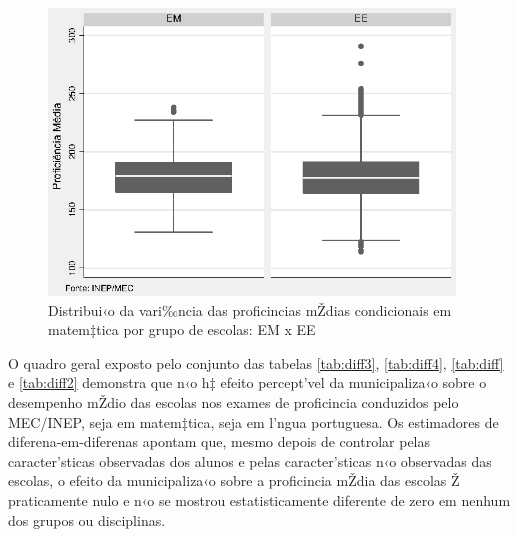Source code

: \documentclass[a4paper, 12pt]{article}
\begin{document}




\begin{figure}[h]
\centering
\begin{footnotesize}
\caption{Distribui‹o da vari‰ncia das proficincias mŽdias condicionais em matem‡tica por grupo de escolas: EM x EE} 
\label{fig:EMEE}                             
 \includegraphics[height=3in]{EMEE}
\end{footnotesize}
\end{figure}
 


O quadro geral exposto pelo conjunto das tabelas \ref{tab:diff3}, \ref{tab:diff4}, \ref{tab:diff} e \ref{tab:diff2} demonstra que n‹o h‡ efeito percept’vel da municipaliza‹o sobre o desempenho mŽdio das escolas nos exames de proficincia conduzidos pelo MEC/INEP, seja em matem‡tica, seja em l’ngua portuguesa. Os estimadores de diferena-em-diferenas apontam que, mesmo depois de controlar pelas caracter’sticas observadas dos alunos e pelas caracter’sticas n‹o observadas das escolas, o efeito da municipaliza‹o sobre a proficincia mŽdia das escolas Ž praticamente nulo e n‹o se mostrou estatisticamente diferente de zero em nenhum dos grupos ou disciplinas.
\end{document}
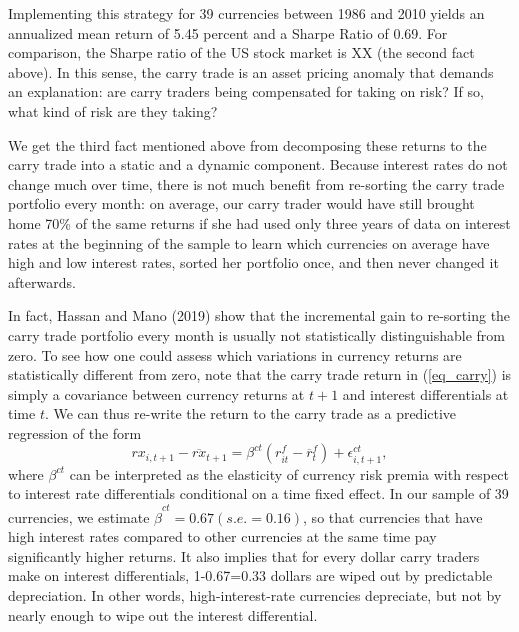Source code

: \documentclass{ar-1col}
\begin{document}
Implementing this strategy for 39 currencies between 1986 and 2010
yields an annualized mean return of 5.45 percent and a Sharpe Ratio of
0.69. For comparison, the Sharpe ratio of the US stock market is XX
(the second fact above). In this sense, the carry trade is an asset
pricing anomaly that demands an explanation: are carry traders being
compensated for taking on risk? If so, what kind of risk are they
taking?

We get the third fact mentioned above from decomposing these returns
to the carry trade into a static and a dynamic component. Because
interest rates do not change much over time, there is not much benefit
from re-sorting the carry trade portfolio every month: on average, our
carry trader would have still brought home 70\% of the same returns if
she had used only three years of data on interest rates at the
beginning of the sample to learn which currencies on average have high
and low interest rates, sorted her portfolio once, and then never
changed it afterwards.

In fact, Hassan and Mano (2019) show that the incremental gain to
re-sorting the carry trade portfolio every month is usually not
statistically distinguishable from zero. To see how one could assess
which variations in currency returns are statistically different from
zero, note that the carry trade return in (\ref{eq_carry}) is simply a
covariance between currency returns at $t+1$ and interest
differentials at time $t$. We can thus re-write the return to the
carry trade as a predictive regression of the form \begin{equation}
  rx_{i,t+1}-\overline{rx}_{t+1}=\beta^{ct}\left(
    r^f_{it}-\overline{r}^f_{t}\right) +\epsilon
  _{i,t+1}^{ct}, \label{eq_ct}
\end{equation} 
where $\beta ^{ct}$ can be interpreted as the elasticity of currency
risk premia with respect to interest rate differentials conditional on
a time fixed effect. In our sample of 39 currencies, we estimate
$\hat{\beta}^{ct}=0.67 (s.e.=0.16)$, so that currencies that have high
interest rates compared to other currencies at the same time pay
significantly higher returns. It also implies that for every dollar
carry traders make on interest differentials, 1-0.67=0.33 dollars are
wiped out by predictable depreciation. In other words,
high-interest-rate currencies depreciate, but not by nearly enough to
wipe out the interest differential.
\end{document}

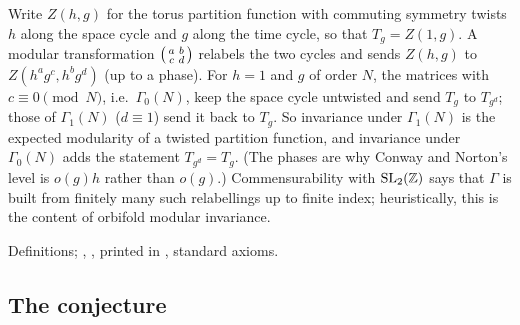 \begin{physics}
Write $Z(h,g)$ for the torus partition function with commuting symmetry twists $h$ along the space cycle and $g$
along the time cycle, so that $T_g=Z(1,g)$.  A modular transformation $\chsixteenmat abcd$ relabels the two cycles
and sends $Z(h,g)$ to $Z(h^ag^c,h^bg^d)$ (up to a phase).  For $h=1$ and $g$ of order $N$, the matrices with
$c\equiv0\pmod N$, i.e.\ $\Gamma_0(N)$, keep the space cycle untwisted and send $T_g$ to $T_{g^d}$; those of
$\Gamma_1(N)$ ($d\equiv1$) send it back to $T_g$.  So invariance under $\Gamma_1(N)$ is the expected modularity of a
twisted partition function, and invariance under $\Gamma_0(N)$ adds the statement $T_{g^d}=T_g$.  (The phases are why
Conway and Norton's level is $o(g)h$ rather than $o(g)$.)  Commensurability with $\chsixteenSL$ says that $\Gamma$ is
built from finitely many such relabellings up to finite index; heuristically, this is the content of orbifold
modular invariance.
\end{physics}
\begin{status}
Definitions; , ,  printed in
, standard axioms.
\end{status}

\subsection{The conjecture}

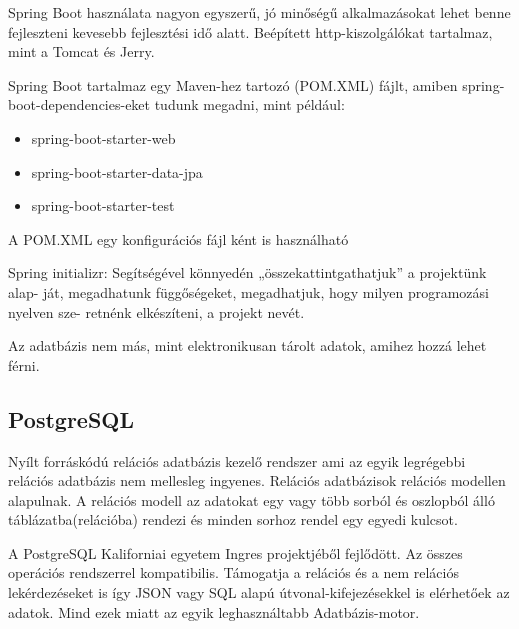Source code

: Spring Boot használata nagyon egyszerű, jó minőségű alkalmazásokat lehet benne fejleszteni kevesebb fejlesztési idő alatt. Beépített http-kiszolgálókat tartalmaz, mint a Tomcat és Jerry.

Spring Boot tartalmaz egy Maven-hez tartozó (POM.XML) fájlt, amiben spring-boot-dependencies-eket tudunk megadni, mint például:

\begin{itemize}
\item spring-boot-starter-web
\item spring-boot-starter-data-jpa
\item spring-boot-starter-test
\end{itemize}

A POM.XML egy konfigurációs fájl ként is használható

Spring initializr: Segítségével könnyedén „összekattintgathatjuk” a projektünk alap-
ját, megadhatunk függőségeket, megadhatjuk, hogy milyen programozási nyelven sze-
retnénk elkészíteni, a projekt nevét. \cite{SpringBoot}

Az adatbázis nem más, mint elektronikusan tárolt adatok, amihez hozzá lehet férni.


\subsection{PostgreSQL}

Nyílt forráskódú relációs adatbázis kezelő rendszer ami az egyik legrégebbi relációs adatbázis nem mellesleg ingyenes. Relációs adatbázisok relációs modellen alapulnak. A relációs modell az adatokat egy vagy több sorból és oszlopból álló táblázatba(relációba) rendezi és minden sorhoz rendel egy egyedi kulcsot.

A PostgreSQL Kaliforniai egyetem Ingres projektjéből fejlődött. Az összes operációs rendszerrel kompatibilis. Támogatja a relációs és a nem relációs lekérdezéseket is így JSON vagy SQL alapú útvonal-kifejezésekkel is elérhetőek az adatok.  Mind ezek miatt az egyik leghasználtabb Adatbázis-motor.\cite{PostgreSQL}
+++
Which of the lines above include the string "space"? Pick them out and copy them.

Write $Z(h,g)$ for the torus partition function with commuting symmetry twists $h$ along the space cycle and $g$
$c\equiv0\pmod N$, i.e.\ $\Gamma_0(N)$, keep the space cycle untwisted and send $T_g$ to $T_{g^d}$; those of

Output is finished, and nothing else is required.